▶ YOUR INSTRUCTIONS
Below is a listing; retype exactly the lines between the one containing "- [ ] TypeScript typecheck clean" and the one containing "of building things.</h4>", inclusive, minus the pictures.

=== TASK DATA ===

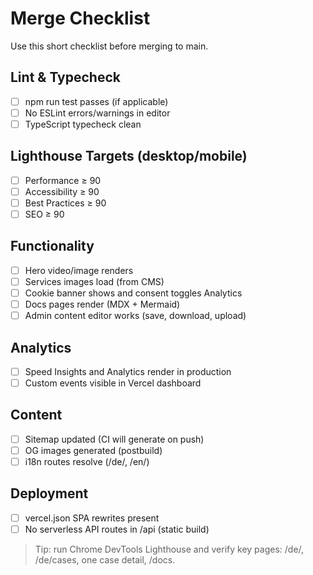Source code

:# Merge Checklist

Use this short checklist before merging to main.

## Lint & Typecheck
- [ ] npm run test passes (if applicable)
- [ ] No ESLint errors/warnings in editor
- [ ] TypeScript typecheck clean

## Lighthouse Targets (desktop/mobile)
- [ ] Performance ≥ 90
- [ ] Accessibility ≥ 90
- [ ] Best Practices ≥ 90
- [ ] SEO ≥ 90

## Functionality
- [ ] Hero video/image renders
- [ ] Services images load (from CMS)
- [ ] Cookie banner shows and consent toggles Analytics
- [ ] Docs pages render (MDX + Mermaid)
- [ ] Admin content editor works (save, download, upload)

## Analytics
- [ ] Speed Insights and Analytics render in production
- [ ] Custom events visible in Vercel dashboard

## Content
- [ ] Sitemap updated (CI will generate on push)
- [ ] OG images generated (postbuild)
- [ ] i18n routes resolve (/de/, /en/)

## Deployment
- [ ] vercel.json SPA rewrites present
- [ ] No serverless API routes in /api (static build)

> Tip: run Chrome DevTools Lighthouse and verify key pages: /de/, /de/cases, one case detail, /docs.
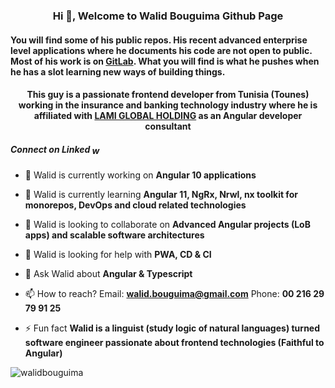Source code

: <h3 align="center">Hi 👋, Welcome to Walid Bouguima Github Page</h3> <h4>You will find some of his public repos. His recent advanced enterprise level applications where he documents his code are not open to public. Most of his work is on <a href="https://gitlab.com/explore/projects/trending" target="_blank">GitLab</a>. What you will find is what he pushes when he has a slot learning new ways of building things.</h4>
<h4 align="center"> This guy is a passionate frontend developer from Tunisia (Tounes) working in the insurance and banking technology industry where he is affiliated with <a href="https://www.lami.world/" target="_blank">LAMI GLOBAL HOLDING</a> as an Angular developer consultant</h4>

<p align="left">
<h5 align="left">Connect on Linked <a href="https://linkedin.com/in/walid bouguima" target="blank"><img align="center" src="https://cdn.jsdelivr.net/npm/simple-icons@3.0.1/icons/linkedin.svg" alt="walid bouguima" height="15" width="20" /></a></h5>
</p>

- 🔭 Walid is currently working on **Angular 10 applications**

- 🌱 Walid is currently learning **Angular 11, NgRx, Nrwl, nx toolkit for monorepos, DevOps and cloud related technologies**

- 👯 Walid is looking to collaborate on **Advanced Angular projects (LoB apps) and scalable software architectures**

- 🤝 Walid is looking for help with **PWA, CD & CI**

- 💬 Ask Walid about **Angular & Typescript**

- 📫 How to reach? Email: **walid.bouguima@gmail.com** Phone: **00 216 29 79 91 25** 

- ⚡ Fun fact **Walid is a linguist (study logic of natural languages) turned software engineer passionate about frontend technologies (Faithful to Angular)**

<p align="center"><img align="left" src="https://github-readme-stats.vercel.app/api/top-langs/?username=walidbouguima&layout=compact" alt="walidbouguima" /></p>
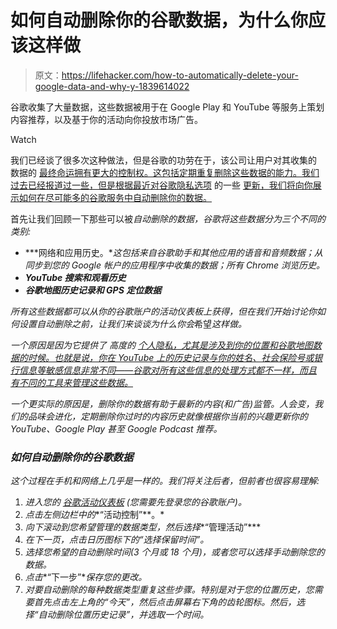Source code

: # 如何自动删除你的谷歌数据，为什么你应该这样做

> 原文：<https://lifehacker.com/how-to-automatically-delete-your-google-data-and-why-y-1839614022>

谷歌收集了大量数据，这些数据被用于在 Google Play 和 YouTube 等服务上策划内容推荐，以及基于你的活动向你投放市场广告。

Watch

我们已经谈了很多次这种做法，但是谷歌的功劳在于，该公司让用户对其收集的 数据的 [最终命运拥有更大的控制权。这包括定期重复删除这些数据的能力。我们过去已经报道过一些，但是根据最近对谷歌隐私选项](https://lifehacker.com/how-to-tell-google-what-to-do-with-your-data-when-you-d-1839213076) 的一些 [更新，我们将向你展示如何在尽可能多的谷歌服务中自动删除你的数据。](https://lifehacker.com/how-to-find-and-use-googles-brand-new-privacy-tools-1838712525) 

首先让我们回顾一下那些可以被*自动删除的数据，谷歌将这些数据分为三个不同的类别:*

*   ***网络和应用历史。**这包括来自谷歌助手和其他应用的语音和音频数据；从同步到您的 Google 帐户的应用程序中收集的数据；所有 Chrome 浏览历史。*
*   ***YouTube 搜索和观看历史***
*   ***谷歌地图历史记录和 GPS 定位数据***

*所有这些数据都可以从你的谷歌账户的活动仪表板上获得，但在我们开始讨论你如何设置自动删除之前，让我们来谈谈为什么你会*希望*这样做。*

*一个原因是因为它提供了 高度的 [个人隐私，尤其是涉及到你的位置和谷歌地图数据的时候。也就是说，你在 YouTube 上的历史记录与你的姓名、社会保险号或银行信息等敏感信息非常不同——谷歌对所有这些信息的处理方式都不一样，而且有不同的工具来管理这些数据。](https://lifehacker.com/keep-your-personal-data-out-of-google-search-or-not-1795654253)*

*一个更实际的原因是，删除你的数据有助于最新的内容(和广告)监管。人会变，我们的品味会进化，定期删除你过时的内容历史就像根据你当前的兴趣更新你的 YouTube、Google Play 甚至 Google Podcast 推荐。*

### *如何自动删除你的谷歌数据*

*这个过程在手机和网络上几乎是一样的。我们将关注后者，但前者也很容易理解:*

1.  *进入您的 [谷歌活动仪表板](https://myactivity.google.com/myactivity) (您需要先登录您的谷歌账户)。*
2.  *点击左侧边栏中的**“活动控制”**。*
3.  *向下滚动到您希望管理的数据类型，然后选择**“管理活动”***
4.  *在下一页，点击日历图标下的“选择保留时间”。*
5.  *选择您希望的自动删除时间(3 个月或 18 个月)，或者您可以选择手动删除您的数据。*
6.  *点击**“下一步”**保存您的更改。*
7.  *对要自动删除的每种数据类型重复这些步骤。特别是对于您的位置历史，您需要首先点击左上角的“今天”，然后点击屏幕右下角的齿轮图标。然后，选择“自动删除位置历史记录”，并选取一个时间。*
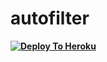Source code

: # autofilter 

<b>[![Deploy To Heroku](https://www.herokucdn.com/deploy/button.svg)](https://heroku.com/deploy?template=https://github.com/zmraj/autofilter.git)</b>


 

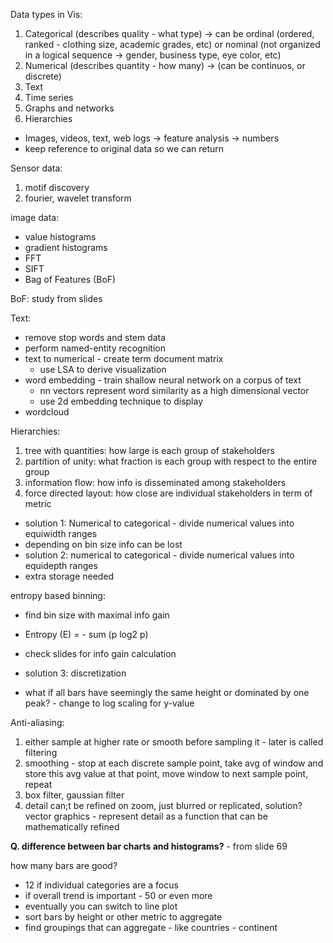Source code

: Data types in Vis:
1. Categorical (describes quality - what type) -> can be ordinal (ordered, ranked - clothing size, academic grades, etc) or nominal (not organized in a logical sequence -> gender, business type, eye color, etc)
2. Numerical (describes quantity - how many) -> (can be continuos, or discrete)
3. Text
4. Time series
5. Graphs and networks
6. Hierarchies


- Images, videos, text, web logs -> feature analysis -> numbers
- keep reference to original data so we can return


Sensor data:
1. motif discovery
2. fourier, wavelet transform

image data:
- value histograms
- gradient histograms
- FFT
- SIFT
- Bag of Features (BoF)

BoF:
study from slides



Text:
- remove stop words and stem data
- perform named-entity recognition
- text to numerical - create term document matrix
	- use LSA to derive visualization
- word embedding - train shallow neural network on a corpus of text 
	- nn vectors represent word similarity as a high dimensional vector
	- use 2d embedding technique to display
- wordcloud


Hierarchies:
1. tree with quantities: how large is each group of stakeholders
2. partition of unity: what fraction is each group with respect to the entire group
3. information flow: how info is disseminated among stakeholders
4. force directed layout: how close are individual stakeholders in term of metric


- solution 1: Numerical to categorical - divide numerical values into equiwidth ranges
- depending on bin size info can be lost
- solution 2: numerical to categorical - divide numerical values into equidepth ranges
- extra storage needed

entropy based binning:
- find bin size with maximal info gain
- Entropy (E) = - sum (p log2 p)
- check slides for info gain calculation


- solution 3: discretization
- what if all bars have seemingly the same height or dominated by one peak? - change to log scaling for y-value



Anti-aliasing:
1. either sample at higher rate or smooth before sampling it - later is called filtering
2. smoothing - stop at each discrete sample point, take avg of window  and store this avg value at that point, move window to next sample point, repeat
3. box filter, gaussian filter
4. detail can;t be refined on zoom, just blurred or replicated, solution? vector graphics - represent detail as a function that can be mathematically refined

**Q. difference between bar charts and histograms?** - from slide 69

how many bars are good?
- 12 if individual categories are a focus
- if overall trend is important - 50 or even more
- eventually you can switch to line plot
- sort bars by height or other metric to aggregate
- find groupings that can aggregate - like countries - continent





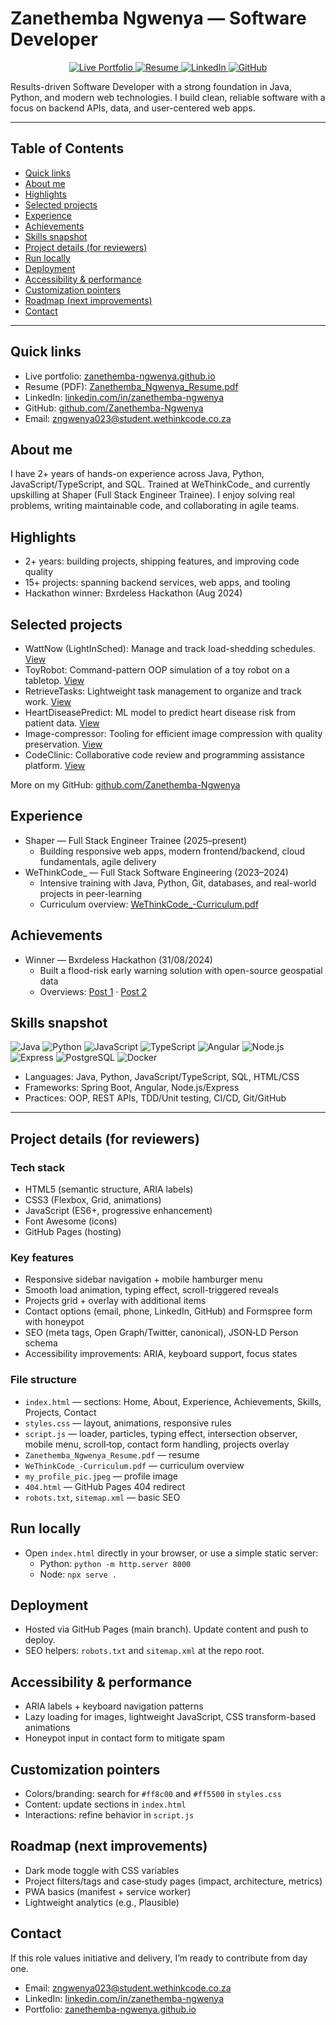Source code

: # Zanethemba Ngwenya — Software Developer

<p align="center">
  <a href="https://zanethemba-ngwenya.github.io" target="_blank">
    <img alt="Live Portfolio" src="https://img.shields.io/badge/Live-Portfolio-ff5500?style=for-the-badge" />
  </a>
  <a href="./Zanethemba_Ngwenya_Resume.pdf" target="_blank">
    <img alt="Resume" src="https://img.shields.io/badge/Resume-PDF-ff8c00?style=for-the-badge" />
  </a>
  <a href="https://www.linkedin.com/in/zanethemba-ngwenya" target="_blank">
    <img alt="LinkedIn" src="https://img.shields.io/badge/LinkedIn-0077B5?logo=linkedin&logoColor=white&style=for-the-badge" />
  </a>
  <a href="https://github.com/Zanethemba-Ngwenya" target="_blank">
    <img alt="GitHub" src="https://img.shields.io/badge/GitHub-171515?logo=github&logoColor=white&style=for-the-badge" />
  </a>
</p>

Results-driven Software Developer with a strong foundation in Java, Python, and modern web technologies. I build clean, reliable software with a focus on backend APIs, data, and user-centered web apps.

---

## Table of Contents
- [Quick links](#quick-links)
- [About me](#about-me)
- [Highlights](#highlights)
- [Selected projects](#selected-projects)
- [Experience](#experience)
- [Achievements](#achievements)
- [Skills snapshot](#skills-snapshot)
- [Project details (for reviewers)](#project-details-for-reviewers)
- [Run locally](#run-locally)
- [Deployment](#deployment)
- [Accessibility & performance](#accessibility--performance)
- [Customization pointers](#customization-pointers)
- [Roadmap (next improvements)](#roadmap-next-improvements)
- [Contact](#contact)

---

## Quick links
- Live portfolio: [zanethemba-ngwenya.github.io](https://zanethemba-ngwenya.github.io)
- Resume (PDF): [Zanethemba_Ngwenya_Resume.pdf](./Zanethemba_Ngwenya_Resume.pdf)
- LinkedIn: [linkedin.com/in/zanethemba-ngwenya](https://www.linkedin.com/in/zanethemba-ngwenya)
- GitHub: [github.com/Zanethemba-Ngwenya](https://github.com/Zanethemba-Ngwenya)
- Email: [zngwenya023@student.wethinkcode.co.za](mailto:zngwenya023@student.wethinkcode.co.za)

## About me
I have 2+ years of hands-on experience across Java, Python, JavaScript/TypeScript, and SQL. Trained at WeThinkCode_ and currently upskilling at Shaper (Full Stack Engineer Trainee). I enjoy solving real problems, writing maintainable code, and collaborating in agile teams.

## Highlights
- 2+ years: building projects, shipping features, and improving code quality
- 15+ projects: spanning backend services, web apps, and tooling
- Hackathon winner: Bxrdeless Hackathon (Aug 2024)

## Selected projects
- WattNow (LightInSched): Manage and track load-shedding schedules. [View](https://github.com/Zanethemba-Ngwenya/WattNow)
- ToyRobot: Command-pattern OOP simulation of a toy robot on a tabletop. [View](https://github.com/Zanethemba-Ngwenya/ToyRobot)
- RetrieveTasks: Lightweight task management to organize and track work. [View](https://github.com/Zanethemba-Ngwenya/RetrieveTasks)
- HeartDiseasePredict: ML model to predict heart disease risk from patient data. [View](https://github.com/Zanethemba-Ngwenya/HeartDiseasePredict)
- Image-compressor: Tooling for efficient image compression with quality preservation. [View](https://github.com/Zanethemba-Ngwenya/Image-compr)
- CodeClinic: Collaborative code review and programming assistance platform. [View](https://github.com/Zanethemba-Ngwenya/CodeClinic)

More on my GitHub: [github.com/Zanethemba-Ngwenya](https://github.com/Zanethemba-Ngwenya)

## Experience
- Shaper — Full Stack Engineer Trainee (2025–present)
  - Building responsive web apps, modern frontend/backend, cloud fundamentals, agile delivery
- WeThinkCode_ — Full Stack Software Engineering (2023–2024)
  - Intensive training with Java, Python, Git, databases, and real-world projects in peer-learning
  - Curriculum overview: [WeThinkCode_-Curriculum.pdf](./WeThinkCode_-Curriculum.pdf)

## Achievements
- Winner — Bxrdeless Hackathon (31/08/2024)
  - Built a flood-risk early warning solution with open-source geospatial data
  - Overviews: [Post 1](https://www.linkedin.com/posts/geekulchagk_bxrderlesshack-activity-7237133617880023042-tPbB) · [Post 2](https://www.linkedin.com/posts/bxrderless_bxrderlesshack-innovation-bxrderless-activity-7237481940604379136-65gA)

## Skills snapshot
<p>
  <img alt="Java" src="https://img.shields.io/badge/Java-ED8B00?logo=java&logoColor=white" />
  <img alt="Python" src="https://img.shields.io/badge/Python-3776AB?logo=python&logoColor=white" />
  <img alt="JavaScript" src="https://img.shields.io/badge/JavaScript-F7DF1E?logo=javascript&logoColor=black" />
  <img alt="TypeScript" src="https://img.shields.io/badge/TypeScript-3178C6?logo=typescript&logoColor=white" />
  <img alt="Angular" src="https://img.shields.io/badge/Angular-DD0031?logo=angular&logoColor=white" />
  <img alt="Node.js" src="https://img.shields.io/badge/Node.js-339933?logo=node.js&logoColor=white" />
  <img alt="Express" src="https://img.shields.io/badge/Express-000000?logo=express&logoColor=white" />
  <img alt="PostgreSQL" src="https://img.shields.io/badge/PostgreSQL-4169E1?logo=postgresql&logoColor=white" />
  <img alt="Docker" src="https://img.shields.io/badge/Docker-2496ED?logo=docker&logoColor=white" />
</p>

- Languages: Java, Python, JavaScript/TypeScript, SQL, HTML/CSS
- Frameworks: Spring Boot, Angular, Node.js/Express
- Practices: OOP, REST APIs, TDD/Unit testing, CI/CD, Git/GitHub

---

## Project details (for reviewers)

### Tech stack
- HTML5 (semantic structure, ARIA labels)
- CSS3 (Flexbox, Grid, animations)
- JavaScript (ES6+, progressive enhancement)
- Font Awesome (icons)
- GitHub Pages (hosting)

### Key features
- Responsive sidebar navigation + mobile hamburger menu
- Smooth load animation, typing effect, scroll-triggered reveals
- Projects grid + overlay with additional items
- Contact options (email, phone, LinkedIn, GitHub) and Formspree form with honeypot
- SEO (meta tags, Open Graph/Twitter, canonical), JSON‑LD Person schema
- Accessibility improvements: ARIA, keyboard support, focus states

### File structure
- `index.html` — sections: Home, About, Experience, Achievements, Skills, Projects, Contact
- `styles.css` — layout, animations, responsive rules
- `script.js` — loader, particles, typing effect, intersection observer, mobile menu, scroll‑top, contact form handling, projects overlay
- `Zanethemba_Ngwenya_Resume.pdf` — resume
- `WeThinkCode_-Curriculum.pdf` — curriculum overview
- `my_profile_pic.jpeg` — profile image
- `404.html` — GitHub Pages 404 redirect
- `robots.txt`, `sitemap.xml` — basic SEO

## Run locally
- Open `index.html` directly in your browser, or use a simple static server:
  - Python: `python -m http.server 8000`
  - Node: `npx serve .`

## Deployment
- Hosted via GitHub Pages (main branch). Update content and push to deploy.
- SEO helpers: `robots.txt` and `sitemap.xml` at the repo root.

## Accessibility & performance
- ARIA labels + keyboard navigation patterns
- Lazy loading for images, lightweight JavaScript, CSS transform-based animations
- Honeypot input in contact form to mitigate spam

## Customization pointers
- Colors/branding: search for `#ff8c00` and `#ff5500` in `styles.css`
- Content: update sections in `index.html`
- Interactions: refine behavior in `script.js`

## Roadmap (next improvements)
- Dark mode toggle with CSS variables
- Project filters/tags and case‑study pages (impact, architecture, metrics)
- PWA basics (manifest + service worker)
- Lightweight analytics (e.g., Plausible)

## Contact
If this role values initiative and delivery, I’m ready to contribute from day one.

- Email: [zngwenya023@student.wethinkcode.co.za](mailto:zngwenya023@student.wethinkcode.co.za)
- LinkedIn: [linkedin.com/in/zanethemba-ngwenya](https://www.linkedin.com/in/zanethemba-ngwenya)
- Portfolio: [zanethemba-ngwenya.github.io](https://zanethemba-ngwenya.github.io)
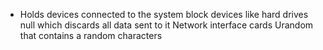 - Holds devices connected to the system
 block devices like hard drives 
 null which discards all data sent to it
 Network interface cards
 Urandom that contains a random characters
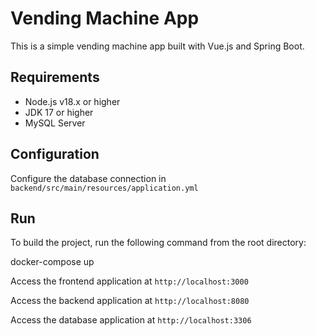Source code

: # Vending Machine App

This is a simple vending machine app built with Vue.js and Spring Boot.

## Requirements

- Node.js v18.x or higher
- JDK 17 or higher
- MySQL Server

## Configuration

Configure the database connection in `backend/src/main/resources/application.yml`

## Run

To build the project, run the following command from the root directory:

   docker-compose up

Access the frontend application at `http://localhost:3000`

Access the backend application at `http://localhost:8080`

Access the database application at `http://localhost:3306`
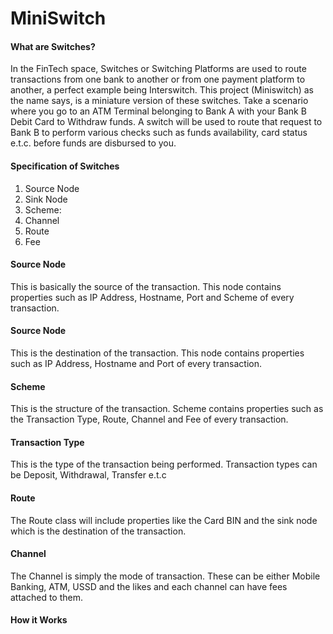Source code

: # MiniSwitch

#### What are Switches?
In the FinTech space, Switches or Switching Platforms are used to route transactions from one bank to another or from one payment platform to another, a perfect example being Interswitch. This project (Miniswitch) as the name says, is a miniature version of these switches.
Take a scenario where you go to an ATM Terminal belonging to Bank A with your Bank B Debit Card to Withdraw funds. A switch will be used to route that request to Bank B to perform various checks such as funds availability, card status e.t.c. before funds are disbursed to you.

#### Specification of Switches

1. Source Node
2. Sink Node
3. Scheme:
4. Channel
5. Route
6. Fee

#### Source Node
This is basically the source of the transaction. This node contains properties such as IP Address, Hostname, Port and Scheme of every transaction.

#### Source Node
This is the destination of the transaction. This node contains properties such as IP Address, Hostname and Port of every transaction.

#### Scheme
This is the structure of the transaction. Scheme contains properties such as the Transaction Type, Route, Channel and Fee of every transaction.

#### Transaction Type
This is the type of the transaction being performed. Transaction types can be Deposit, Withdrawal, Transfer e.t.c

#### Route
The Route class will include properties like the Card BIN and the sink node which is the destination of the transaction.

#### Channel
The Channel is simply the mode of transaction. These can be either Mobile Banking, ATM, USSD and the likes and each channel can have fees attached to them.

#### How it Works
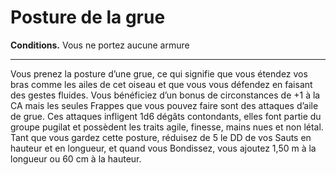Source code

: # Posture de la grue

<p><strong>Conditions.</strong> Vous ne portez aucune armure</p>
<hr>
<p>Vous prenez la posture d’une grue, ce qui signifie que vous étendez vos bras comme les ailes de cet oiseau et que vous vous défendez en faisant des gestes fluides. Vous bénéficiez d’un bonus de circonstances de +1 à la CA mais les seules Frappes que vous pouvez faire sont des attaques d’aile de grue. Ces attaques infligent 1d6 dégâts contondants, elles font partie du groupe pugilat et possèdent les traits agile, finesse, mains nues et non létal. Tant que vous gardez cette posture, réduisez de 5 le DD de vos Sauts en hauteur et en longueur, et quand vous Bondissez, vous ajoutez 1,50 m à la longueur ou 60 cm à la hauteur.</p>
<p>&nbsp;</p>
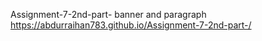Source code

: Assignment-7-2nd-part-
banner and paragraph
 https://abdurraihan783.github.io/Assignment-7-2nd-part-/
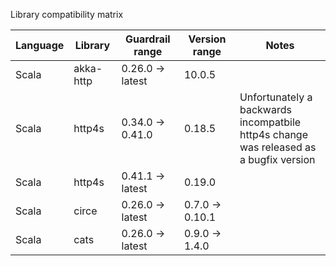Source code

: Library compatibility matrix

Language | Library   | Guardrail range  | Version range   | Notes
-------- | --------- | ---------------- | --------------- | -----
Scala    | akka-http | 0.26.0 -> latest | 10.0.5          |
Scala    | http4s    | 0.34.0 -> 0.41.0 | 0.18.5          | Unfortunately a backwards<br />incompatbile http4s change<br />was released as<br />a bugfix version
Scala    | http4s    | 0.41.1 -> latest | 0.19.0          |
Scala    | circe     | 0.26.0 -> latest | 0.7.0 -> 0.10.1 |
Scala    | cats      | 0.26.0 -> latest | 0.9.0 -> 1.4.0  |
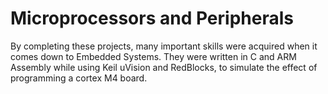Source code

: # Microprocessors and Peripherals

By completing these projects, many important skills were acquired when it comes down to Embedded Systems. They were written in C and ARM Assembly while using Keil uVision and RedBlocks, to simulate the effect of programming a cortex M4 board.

===

▶ WRITTEN SOLUTION
- [ ] TypeScript typecheck clean

## Lighthouse Targets (desktop/mobile)
- [ ] Performance ≥ 90
- [ ] Accessibility ≥ 90
- [ ] Best Practices ≥ 90
- [ ] SEO ≥ 90

## Functionality
- [ ] Hero video/image renders
- [ ] Services images load (from CMS)
- [ ] Cookie banner shows and consent toggles Analytics
- [ ] Docs pages render (MDX + Mermaid)
- [ ] Admin content editor works (save, download, upload)

## Analytics
- [ ] Speed Insights and Analytics render in production
- [ ] Custom events visible in Vercel dashboard

## Content
- [ ] Sitemap updated (CI will generate on push)
- [ ] OG images generated (postbuild)
- [ ] i18n routes resolve (/de/, /en/)

## Deployment
- [ ] vercel.json SPA rewrites present
- [ ] No serverless API routes in /api (static build)

> Tip: run Chrome DevTools Lighthouse and verify key pages: /de/, /de/cases, one case detail, /docs.
Source code

: <h3 align="center">Hi 👋, Welcome to Walid Bouguima Github Page</h3> <h4>You will find some of his public repos. His recent advanced enterprise level applications where he documents his code are not open to public. Most of his work is on <a href="https://gitlab.com/explore/projects/trending" target="_blank">GitLab</a>. What you will find is what he pushes when he has a slot learning new ways of building things.</h4>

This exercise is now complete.